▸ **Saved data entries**
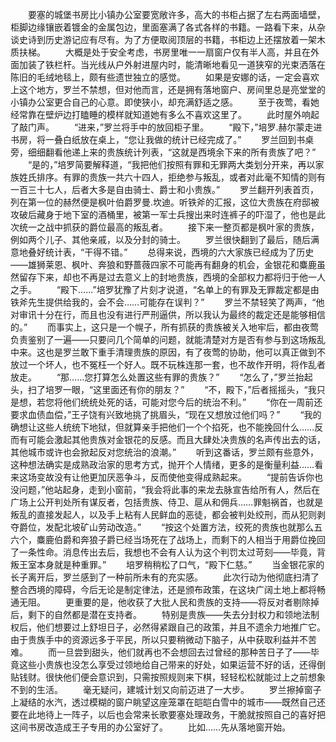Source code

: 　　要塞的城堡书房比小镇办公室要宽敞许多，高大的书柜占据了左右两面墙壁，柜脚边缘镶嵌着镀金的金属包边，里面塞满了各式各样的书籍。一路看下来，从杂谈史诗到历史游记应有尽有。为了方便取阅顶层的书籍，书柜边上还摆放着一架木质扶梯。
　　大概是处于安全考虑，书房里唯一一扇窗户仅有半人高，并且在外面加装了铁栏杆。当光线从户外射进屋内时，能清晰地看见一道狭窄的光束洒落在陈旧的毛绒地毯上，颇有些遗世独立的感觉。
　　如果是安娜的话，一定会喜欢上这个地方，罗兰不禁想，但对他而言，还是拥有落地窗户、房间里总是亮堂堂的小镇办公室更合自己的心意。即使狭小，却充满舒适之感。
　　至于夜莺，看她经常靠在壁炉边打瞌睡的模样就知道她有多么不喜欢这里了。
　　此时屋外响起了敲门声。
　　“进来，”罗兰将手中的放回柜子里。
　　“殿下，”培罗.赫尔蒙走进书房，将一叠白纸放在桌上，“您让我做的统计已经完成了。”
　　罗兰回到书桌旁，细细翻看他递上来的贵族统计列表，“这就是西境余下来的所有贵族了吧？”
　　“是的，”培罗简要解释道，“我把他们按照有罪和无罪两大类划分开来，再以家族姓氏排序。有罪的贵族一共六十四人，拒绝参与叛乱，或者对此毫不知情的则有一百三十七人，后者大多是自由骑士、爵士和小贵族。”
　　罗兰翻开列表首页，列在第一位的赫然便是枫叶伯爵罗曼.坎迪。听铁斧的汇报，这位大贵族在府邸被攻破后藏身于地下室的酒桶里，被第一军士兵搜出来时连裤子的吓湿了，他也是此次统一之战中抓获的爵位最高的叛乱者。
　　接下来一整页都是枫叶家的贵族，例如两个儿子、其他亲戚，以及分封的骑士。
　　罗兰很快翻到了最后，随后满意地叠好统计表，“干得不错。”
　　总得来说，西境的六大家族已经成为了历史——雄狮莱恩、枫叶、奔狼和野蔷薇四家不可能再有翻身的机会，金银花和麋鹿虽然留存下来，却也不再是过去意义上的封地贵族，西境的全部权力都将归于他一人之手。
　　“殿下……”培罗犹豫了片刻才说道，“名单上的有罪及无罪裁定都是由铁斧先生提供给我的，会不会……可能存在误判？”
　　罗兰不禁轻笑了两声，“他对审讯十分在行，而且也没有进行严刑逼供，所以我认为最终的裁定还是能够相信的。”
　　而事实上，这只是一个幌子，所有抓获的贵族被关入地牢后，都由夜莺负责鉴别了一遍——只要问几个简单的问题，就能清楚对方是否有参与到这场叛乱中来。这也是罗兰敢下重手清理贵族的原因，有了夜莺的协助，他可以真正做到不放过一个坏人，也不冤枉一个好人。既不玩株连那一套，也不故作开明，将作乱者放走。
　　“那……您打算怎么处置这些有罪的贵族？”
　　“怎么了，”罗兰抬起头，扫了培罗一眼，“这里面还有你的朋友？”
　　“不，殿下，”后者摇摇头，“我只是想，若您将他们统统处死的话，可能对您今后的统治不利。”
　　“你在一周前还要求血债血偿，”王子饶有兴致地挑了挑眉头，“现在又想放过他们吗？”
　　“我的确想让这些人统统下地狱，但就算亲手把他们一个个掐死，也不能挽回什么……反而有可能会激起其他贵族对金银花的反感。而且大肆处决贵族的名声传出去的话，其他城市或许也会掀起反对您统治的浪潮。”
　　听到这番话，罗兰颇有些意外，这种想法确实是成熟政治家的思考方式，抛开个人情绪，更多的是衡量利益……看来这场变故没有让他更加厌恶争斗，反而使他变得成熟起来。
　　“提前告诉你也没问题，”他站起身，走到小窗前，“我会将此事的来龙去脉宣告给所有人，然后在广场上公开判处所有谋反者，包括贵族、侍卫、扈从和佣兵……罪魁祸首，也就是叛乱的直接发起人，以及手上粘有人民鲜血的恶徒，都会被判处绞刑，而从犯则剥夺爵位，发配北坡矿山劳动改造。”
　　“按这个处置方法，绞死的贵族也就那么五六个，麋鹿伯爵和奔狼子爵已经当场死在了战场上，而剩下的人相当于用爵位挽回了一条性命。消息传出去后，我想也不会有人认为这个判罚太过苛刻——毕竟，背叛王室本身就是种重罪。”
　　培罗稍稍松了口气，“殿下仁慈。”
　　当金银花家的长子离开后，罗兰感到了一种前所未有的充实感。
　　此次行动为他彻底扫清了整合西境的障碍，今后无论是制定律法，还是颁布政策，在这块广阔土地上都将畅通无阻。
　　更重要的是，他收获了大批人民和贵族的支持——将反对者剔除掉后，剩下的自然都是潜在支持者。
　　特别是贵族——失去分封权力和领地法制权后，他们想要过上舒坦日子，必然得紧跟自己的政策，并且不遗余力地推广它。由于贵族手中的资源远多于平民，所以只要稍微动下脑子，从中获取利益并不苦难。
　　而一旦尝到甜头，他们就再也不会想回去过曾经的那种苦日子了——毕竟这些小贵族也没怎么享受过领地给自己带来的好处，如果运营不好的话，还得倒贴钱财。很快他们便会意识到，只需按照规则来下棋，轻轻松松就能过上之前想象不到的生活。
　　毫无疑问，建城计划又向前迈进了一大步。
　　罗兰擦掉窗子上凝结的水汽，透过模糊的窗户眺望这座笼罩在皑皑白雪中的城市——既然自己还要在此地待上一阵子，以后也会常来长歌要塞处理政务，干脆就按照自己的喜好把这间书房改造成王子专用的办公室好了。
　　比如……先从落地窗开始。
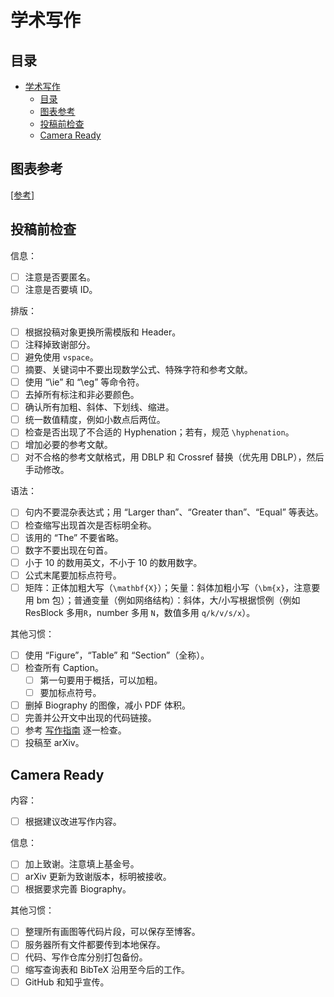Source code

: # 学术写作

## 目录

- [学术写作](#学术写作)
  - [目录](#目录)
  - [图表参考](#图表参考)
  - [投稿前检查](#投稿前检查)
  - [Camera Ready](#camera-ready)

## 图表参考

[[参考]](https://github.com/ryanxingql/awesome-computer-vision-illustration)

## 投稿前检查

信息：

- [ ] 注意是否要匿名。
- [ ] 注意是否要填 ID。

排版：

- [ ] 根据投稿对象更换所需模版和 Header。
- [ ] 注释掉致谢部分。
- [ ] 避免使用 `vspace`。
- [ ] 摘要、关键词中不要出现数学公式、特殊字符和参考文献。
- [ ] 使用 “\ie” 和 “\eg” 等命令符。
- [ ] 去掉所有标注和非必要颜色。
- [ ] 确认所有加粗、斜体、下划线、缩进。
- [ ] 统一数值精度，例如小数点后两位。
- [ ] 检查是否出现了不合适的 Hyphenation；若有，规范 `\hyphenation`。
- [ ] 增加必要的参考文献。
- [ ] 对不合格的参考文献格式，用 DBLP 和 Crossref 替换（优先用 DBLP），然后手动修改。

语法：

- [ ] 句内不要混杂表达式；用 “Larger than”、“Greater than”、“Equal” 等表达。
- [ ] 检查缩写出现首次是否标明全称。
- [ ] 该用的 “The” 不要省略。
- [ ] 数字不要出现在句首。
- [ ] 小于 10 的数用英文，不小于 10 的数用数字。
- [ ] 公式末尾要加标点符号。
- [ ] 矩阵：正体加粗大写（`\mathbf{X}`）；矢量：斜体加粗小写（`\bm{x}`，注意要用 bm 包）；普通变量（例如网络结构）：斜体，大/小写根据惯例（例如 ResBlock 多用`R`，number 多用 `N`，数值多用 `q/k/v/s/x`）。

其他习惯：

- [ ] 使用 “Figure”，“Table” 和 “Section”（全称）。
- [ ] 检查所有 Caption。
  - [ ] 第一句要用于概括，可以加粗。
  - [ ] 要加标点符号。
- [ ] 删掉 Biography 的图像，减小 PDF 体积。
- [ ] 完善并公开文中出现的代码链接。
- [ ] 参考 [写作指南](https://github.com/MLNLP-World/Paper_Writing_Tips) 逐一检查。
- [ ] 投稿至 arXiv。

## Camera Ready

内容：

- [ ] 根据建议改进写作内容。

信息：

- [ ] 加上致谢。注意填上基金号。
- [ ] arXiv 更新为致谢版本，标明被接收。
- [ ] 根据要求完善 Biography。

其他习惯：

- [ ] 整理所有画图等代码片段，可以保存至博客。
- [ ] 服务器所有文件都要传到本地保存。
- [ ] 代码、写作仓库分别打包备份。
- [ ] 缩写查询表和 BibTeX 沿用至今后的工作。
- [ ] GitHub 和知乎宣传。
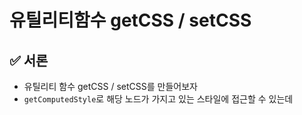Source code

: # 유틸리티함수 getCSS / setCSS

## ✅ 서론

- 유틸리티 함수 getCSS / setCSS를 만들어보자
- `getComputedStyle`로 해당 노드가 가지고 있는 스타일에 접근할 수 있는데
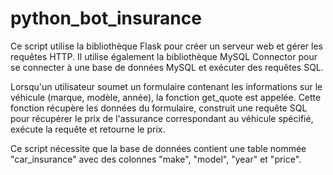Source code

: # python_bot_insurance

Ce script utilise la bibliothèque Flask pour créer un serveur web et gérer les requêtes HTTP. Il utilise également la bibliothèque MySQL Connector pour se connecter à une base de données MySQL et exécuter des requêtes SQL.

Lorsqu'un utilisateur soumet un formulaire contenant les informations sur le véhicule (marque, modèle, année), la fonction get_quote est appelée. Cette fonction récupère les données du formulaire, construit une requête SQL pour récupérer le prix de l'assurance correspondant au véhicule spécifié, exécute la requête et retourne le prix.

Ce script nécessite que la base de données contient une table nommée "car_insurance" avec des colonnes "make", "model", "year" et "price".
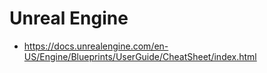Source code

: # Unreal Engine

* https://docs.unrealengine.com/en-US/Engine/Blueprints/UserGuide/CheatSheet/index.html

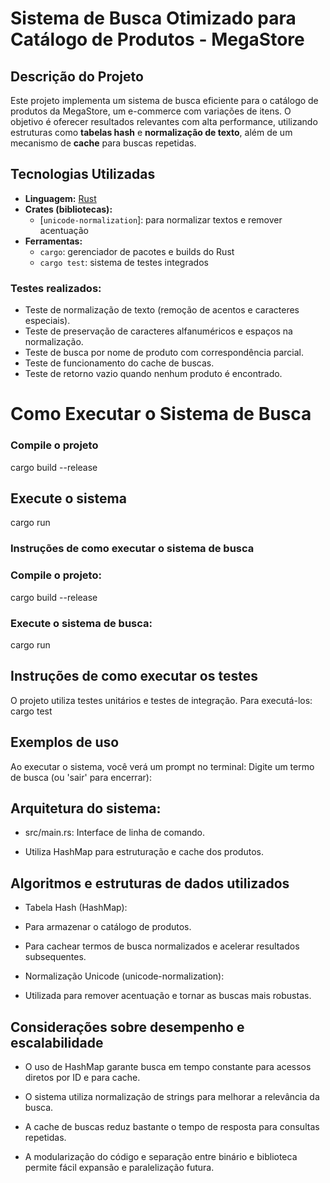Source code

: # Sistema de Busca Otimizado para Catálogo de Produtos - MegaStore

## Descrição do Projeto

Este projeto implementa um sistema de busca eficiente para o catálogo de produtos da MegaStore, um e-commerce com variações de itens. O objetivo é oferecer resultados relevantes com alta performance, utilizando estruturas como **tabelas hash** e **normalização de texto**, além de um mecanismo de **cache** para buscas repetidas.

## Tecnologias Utilizadas

- **Linguagem:** [Rust](https://www.rust-lang.org/)
- **Crates (bibliotecas):**
  - [`unicode-normalization`]: para normalizar textos e remover acentuação
- **Ferramentas:**
  - `cargo`: gerenciador de pacotes e builds do Rust
  - `cargo test`: sistema de testes integrados
 
### Testes realizados:
- Teste de normalização de texto (remoção de acentos e caracteres especiais).
- Teste de preservação de caracteres alfanuméricos e espaços na normalização.
- Teste de busca por nome de produto com correspondência parcial.
- Teste de funcionamento do cache de buscas.
- Teste de retorno vazio quando nenhum produto é encontrado.

# Como Executar o Sistema de Busca

### Compile o projeto
cargo build --release

## Execute o sistema
cargo run

### Instruções de como executar o sistema de busca

### Compile o projeto:
cargo build --release


### Execute o sistema de busca:
cargo run


## Instruções de como executar os testes
  O projeto utiliza testes unitários e testes de integração. Para executá-los:
cargo test


## Exemplos de uso
  Ao executar o sistema, você verá um prompt no terminal:
Digite um termo de busca (ou 'sair' para encerrar):


## Arquitetura do sistema:

* src/main.rs: Interface de linha de comando.

* Utiliza HashMap para estruturação e cache dos produtos.


## Algoritmos e estruturas de dados utilizados

* Tabela Hash (HashMap):

* Para armazenar o catálogo de produtos.

* Para cachear termos de busca normalizados e acelerar resultados subsequentes.

* Normalização Unicode (unicode-normalization):

* Utilizada para remover acentuação e tornar as buscas mais robustas.


## Considerações sobre desempenho e escalabilidade

* O uso de HashMap garante busca em tempo constante para acessos diretos por ID e para cache.

* O sistema utiliza normalização de strings para melhorar a relevância da busca.

* A cache de buscas reduz bastante o tempo de resposta para consultas repetidas.

* A modularização do código e separação entre binário e biblioteca permite fácil expansão e paralelização futura.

▸ **Aim of the task**
Filter the entries above down to the lines that contain "Engine".

▸ **Your solution**
: # Unreal Engine
* https://docs.unrealengine.com/en-US/Engine/Blueprints/UserGuide/CheatSheet/index.html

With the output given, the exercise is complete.